Нас сюда звезда вела
Светом счастья и тепла:
Завтра мир не вспомнит зла.—
Так сказали небеса!
Мир твоему дому!
Плотник плелся через снег,
Под звездой увидел хлев,
Там устроили ночлег
Муж с пречистою из дев
Мир твоему дому!
И никто, по существу,
Не причастен к Рождеству,
Кроме тех, кто жил в хлеву,
Кто все видел наяву!
Счастья всем животным!
Голоса смолкли. В наступившей тишине певцы стояли с застенчиво опущенными головами, исподлобья поглядывая по сторонам и конфузливо улыбаясь. Откуда-то сверху донесся приглушенный, удивительно мелодичный звук: это где-то далеко-далеко весело трезвонили и гудели рождественские колокола…
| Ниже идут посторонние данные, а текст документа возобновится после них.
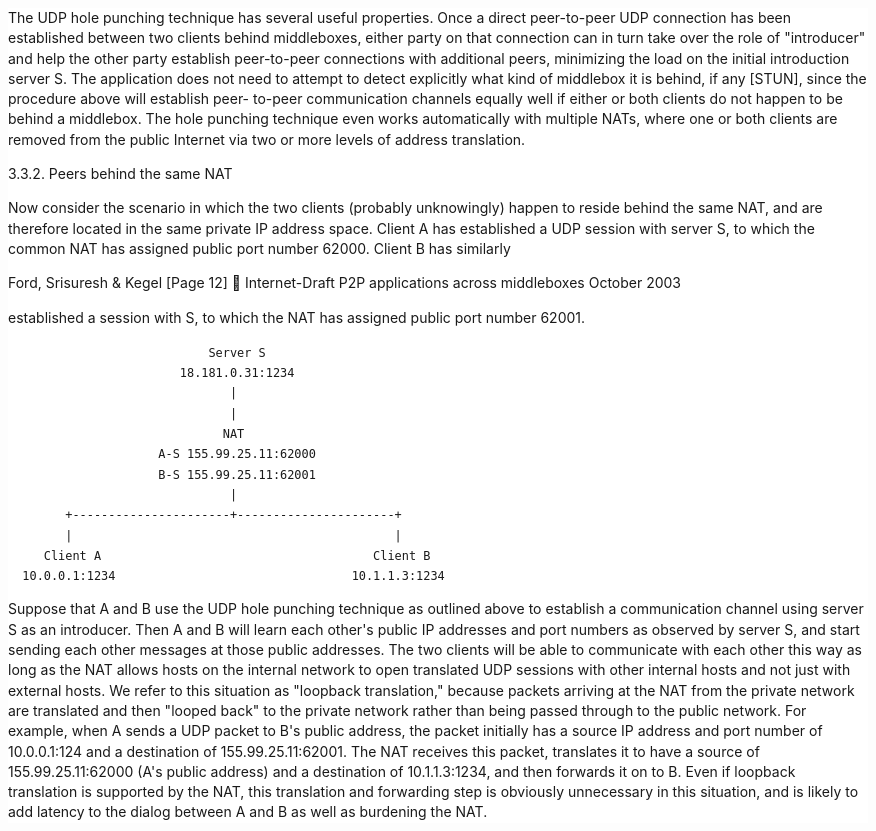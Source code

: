   The UDP hole punching technique has several useful properties.  Once
   a direct peer-to-peer UDP connection has been established between two
   clients behind middleboxes, either party on that connection can in
   turn take over the role of "introducer" and help the other party
   establish peer-to-peer connections with additional peers, minimizing
   the load on the initial introduction server S.  The application does
   not need to attempt to detect explicitly what kind of middlebox it is
   behind, if any [STUN], since the procedure above will establish peer-
   to-peer communication channels equally well if either or both clients
   do not happen to be behind a middlebox.  The hole punching technique
   even works automatically with multiple NATs, where one or both
   clients are removed from the public Internet via two or more levels
   of address translation.

3.3.2. Peers behind the same NAT

   Now consider the scenario in which the two clients (probably
   unknowingly) happen to reside behind the same NAT, and are therefore
   located in the same private IP address space.  Client A has
   established a UDP session with server S, to which the common NAT has
   assigned public port number 62000.  Client B has similarly



Ford, Srisuresh & Kegel                                        [Page 12]

Internet-Draft     P2P applications across middleboxes      October 2003


   established a session with S, to which the NAT has assigned public
   port number 62001.

                                Server S
                            18.181.0.31:1234
                                   |
                                   |
                                  NAT
                         A-S 155.99.25.11:62000
                         B-S 155.99.25.11:62001
                                   |
            +----------------------+----------------------+
            |                                             |
         Client A                                      Client B
      10.0.0.1:1234                                 10.1.1.3:1234

   Suppose that A and B use the UDP hole punching technique as outlined
   above to establish a communication channel using server S as an
   introducer.  Then A and B will learn each other's public IP addresses
   and port numbers as observed by server S, and start sending each
   other messages at those public addresses.  The two clients will be
   able to communicate with each other this way as long as the NAT
   allows hosts on the internal network to open translated UDP sessions
   with other internal hosts and not just with external hosts. We refer
   to this situation as "loopback translation," because packets arriving
   at the NAT from the private network are translated and then "looped
   back" to the private network rather than being passed through to the
   public network.  For example, when A sends a UDP packet to B's public
   address, the packet initially has a source IP address and port number
   of 10.0.0.1:124 and a destination of 155.99.25.11:62001.  The NAT
   receives this packet, translates it to have a source of
   155.99.25.11:62000 (A's public address) and a destination of
   10.1.1.3:1234, and then forwards it on to B.  Even if loopback
   translation is supported by the NAT, this translation and forwarding
   step is obviously unnecessary in this situation, and is likely to add
   latency to the dialog between A and B as well as burdening the NAT.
— Отлично спелись, ребятки, — сердечно похвалил Крыс хористов. — А теперь прошу всех в дом: обогреетесь, чего-нибудь горяченького пропустите!
— Да, да, проходите, мыши! — Крот нетерпеливо сучил лапками. — Совсем как в былые времена! Закрывайте дверь за собой… вот, молодцы. Тащите эту лавку к огню, погрейтесь, а мы для вас… Крысси! — вскричал он, как всегда в таких случаях, плюхнувшись в кресло и пытаясь проглотить ком в горле. — Что мы делаем? Нам нечем угостить их!
— Предоставьте мне решать, чего вам не хватает! — поморщился Крыс. — Эй, вы, с фонарем! Подите сюда, я буду говорить с вами.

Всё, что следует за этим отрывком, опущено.